| PROBLEM REQUIREMENTS |
Across the whole listing, copy out every line that includes the string "hibyte".

########

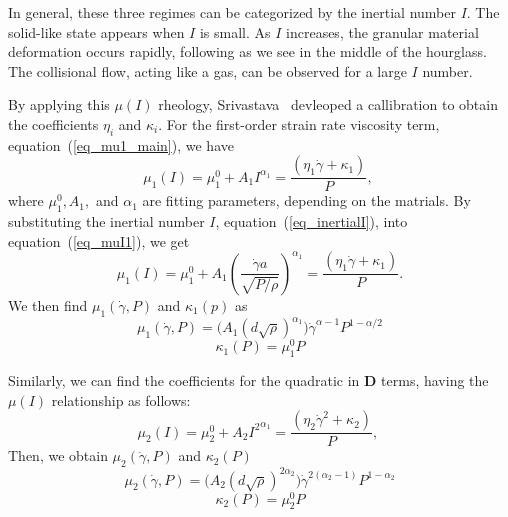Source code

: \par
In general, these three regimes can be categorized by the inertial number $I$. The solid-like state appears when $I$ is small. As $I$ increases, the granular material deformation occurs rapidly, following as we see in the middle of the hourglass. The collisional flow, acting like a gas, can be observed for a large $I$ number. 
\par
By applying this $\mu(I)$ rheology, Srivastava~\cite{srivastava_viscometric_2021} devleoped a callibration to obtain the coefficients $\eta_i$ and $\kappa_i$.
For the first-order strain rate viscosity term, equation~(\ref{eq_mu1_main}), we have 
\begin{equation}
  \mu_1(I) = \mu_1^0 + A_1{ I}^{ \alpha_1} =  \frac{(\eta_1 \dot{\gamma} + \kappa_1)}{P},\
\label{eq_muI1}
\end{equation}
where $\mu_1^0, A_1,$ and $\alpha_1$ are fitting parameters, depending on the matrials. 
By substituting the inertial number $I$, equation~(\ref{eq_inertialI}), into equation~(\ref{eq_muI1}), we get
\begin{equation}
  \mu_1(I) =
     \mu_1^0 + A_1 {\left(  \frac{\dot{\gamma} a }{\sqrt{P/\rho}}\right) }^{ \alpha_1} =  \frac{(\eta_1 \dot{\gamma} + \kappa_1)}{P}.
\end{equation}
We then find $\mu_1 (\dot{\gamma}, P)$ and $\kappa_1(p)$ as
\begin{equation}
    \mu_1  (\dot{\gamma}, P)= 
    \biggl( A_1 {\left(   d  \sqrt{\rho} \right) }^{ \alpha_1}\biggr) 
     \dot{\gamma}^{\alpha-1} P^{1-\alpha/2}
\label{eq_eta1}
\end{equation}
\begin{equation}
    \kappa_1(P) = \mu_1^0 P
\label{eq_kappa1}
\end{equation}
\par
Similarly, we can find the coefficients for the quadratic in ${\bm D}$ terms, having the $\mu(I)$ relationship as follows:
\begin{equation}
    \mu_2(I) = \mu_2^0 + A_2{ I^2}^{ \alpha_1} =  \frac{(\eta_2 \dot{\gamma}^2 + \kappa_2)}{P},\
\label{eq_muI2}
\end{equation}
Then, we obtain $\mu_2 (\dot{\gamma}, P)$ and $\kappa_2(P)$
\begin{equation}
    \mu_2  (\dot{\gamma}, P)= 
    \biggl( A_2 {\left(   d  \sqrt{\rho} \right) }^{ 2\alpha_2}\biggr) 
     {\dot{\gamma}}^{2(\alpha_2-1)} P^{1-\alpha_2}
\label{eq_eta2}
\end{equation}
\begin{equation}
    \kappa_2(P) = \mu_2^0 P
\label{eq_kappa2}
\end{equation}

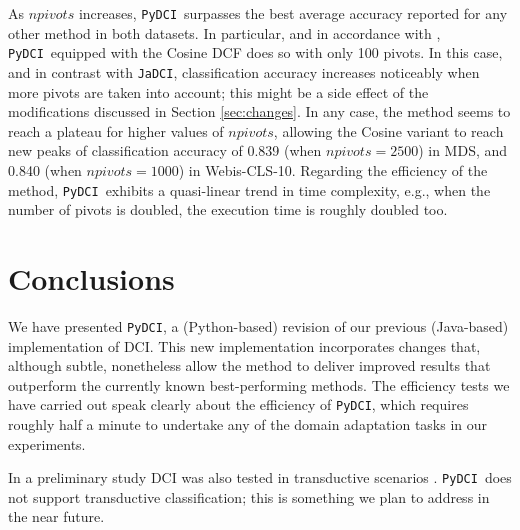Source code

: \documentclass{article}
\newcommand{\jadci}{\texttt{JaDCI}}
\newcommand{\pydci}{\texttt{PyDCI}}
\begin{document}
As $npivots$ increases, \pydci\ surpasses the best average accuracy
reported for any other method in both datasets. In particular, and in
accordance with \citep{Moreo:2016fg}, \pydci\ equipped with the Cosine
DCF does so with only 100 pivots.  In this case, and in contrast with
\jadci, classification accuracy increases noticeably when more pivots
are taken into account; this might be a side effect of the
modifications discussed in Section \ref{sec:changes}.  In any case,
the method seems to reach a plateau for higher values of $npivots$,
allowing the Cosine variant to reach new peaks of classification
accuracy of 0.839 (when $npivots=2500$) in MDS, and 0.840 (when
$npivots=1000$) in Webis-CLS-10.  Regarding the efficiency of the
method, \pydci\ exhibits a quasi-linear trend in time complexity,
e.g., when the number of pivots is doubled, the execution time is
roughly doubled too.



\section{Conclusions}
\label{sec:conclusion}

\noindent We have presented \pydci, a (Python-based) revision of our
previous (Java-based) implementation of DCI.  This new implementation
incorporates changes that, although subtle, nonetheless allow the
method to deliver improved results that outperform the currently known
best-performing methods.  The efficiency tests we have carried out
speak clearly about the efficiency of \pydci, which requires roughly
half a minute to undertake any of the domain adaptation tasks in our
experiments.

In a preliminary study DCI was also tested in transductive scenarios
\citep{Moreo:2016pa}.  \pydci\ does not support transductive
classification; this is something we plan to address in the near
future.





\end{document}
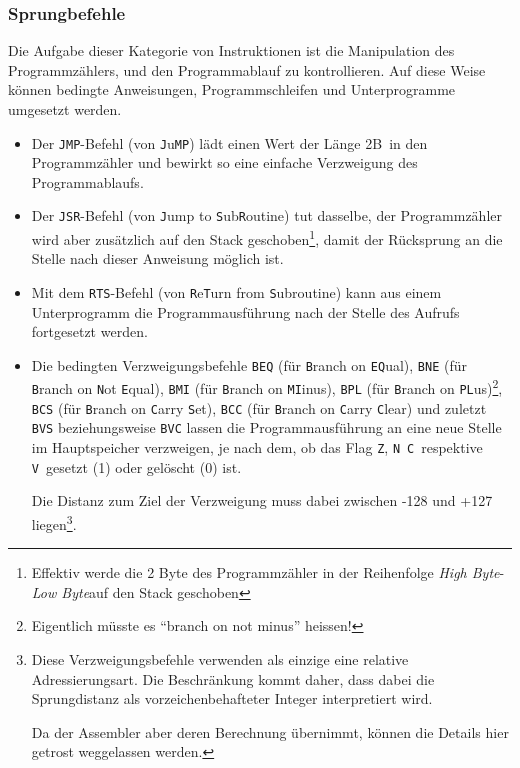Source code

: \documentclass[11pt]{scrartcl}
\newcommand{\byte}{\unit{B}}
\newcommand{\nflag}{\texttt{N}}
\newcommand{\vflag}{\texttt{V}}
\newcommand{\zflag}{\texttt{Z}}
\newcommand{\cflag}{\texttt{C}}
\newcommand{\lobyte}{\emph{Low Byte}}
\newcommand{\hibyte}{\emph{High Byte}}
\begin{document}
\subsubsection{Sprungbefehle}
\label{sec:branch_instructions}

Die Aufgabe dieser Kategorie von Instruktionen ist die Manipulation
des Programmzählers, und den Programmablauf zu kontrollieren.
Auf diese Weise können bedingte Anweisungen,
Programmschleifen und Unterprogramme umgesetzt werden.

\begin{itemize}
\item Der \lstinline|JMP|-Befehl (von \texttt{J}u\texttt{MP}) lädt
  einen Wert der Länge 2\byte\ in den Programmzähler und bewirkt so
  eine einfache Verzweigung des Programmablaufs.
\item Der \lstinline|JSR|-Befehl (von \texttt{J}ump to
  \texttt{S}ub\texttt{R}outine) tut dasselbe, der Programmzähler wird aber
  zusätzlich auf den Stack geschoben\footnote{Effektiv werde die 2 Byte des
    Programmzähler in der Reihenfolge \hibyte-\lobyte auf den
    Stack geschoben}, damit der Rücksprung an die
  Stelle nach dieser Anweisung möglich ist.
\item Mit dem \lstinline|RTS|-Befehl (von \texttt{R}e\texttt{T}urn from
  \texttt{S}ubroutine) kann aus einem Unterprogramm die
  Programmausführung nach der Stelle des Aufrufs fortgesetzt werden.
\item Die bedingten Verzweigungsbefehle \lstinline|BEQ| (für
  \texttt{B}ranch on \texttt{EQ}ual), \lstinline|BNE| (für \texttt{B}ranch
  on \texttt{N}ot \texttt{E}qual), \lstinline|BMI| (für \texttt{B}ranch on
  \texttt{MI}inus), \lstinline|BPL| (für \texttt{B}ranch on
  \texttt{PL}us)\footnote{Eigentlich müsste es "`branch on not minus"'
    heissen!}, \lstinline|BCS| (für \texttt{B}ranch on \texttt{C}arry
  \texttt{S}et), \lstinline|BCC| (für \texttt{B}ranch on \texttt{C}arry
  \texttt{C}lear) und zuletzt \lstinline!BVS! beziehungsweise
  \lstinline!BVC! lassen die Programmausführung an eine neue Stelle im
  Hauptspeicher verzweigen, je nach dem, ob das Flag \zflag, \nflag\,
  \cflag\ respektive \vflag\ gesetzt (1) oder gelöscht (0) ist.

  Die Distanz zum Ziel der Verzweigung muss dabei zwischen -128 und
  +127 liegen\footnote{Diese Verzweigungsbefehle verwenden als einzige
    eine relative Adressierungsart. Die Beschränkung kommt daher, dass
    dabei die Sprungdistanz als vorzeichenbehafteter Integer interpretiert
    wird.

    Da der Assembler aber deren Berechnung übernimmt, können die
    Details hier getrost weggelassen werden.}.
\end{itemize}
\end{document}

########

| SOLUTION TO THE PROBLEM |
\newcommand{\hibyte}{\emph{High Byte}}
    Programmzähler in der Reihenfolge \hibyte-\lobyte auf den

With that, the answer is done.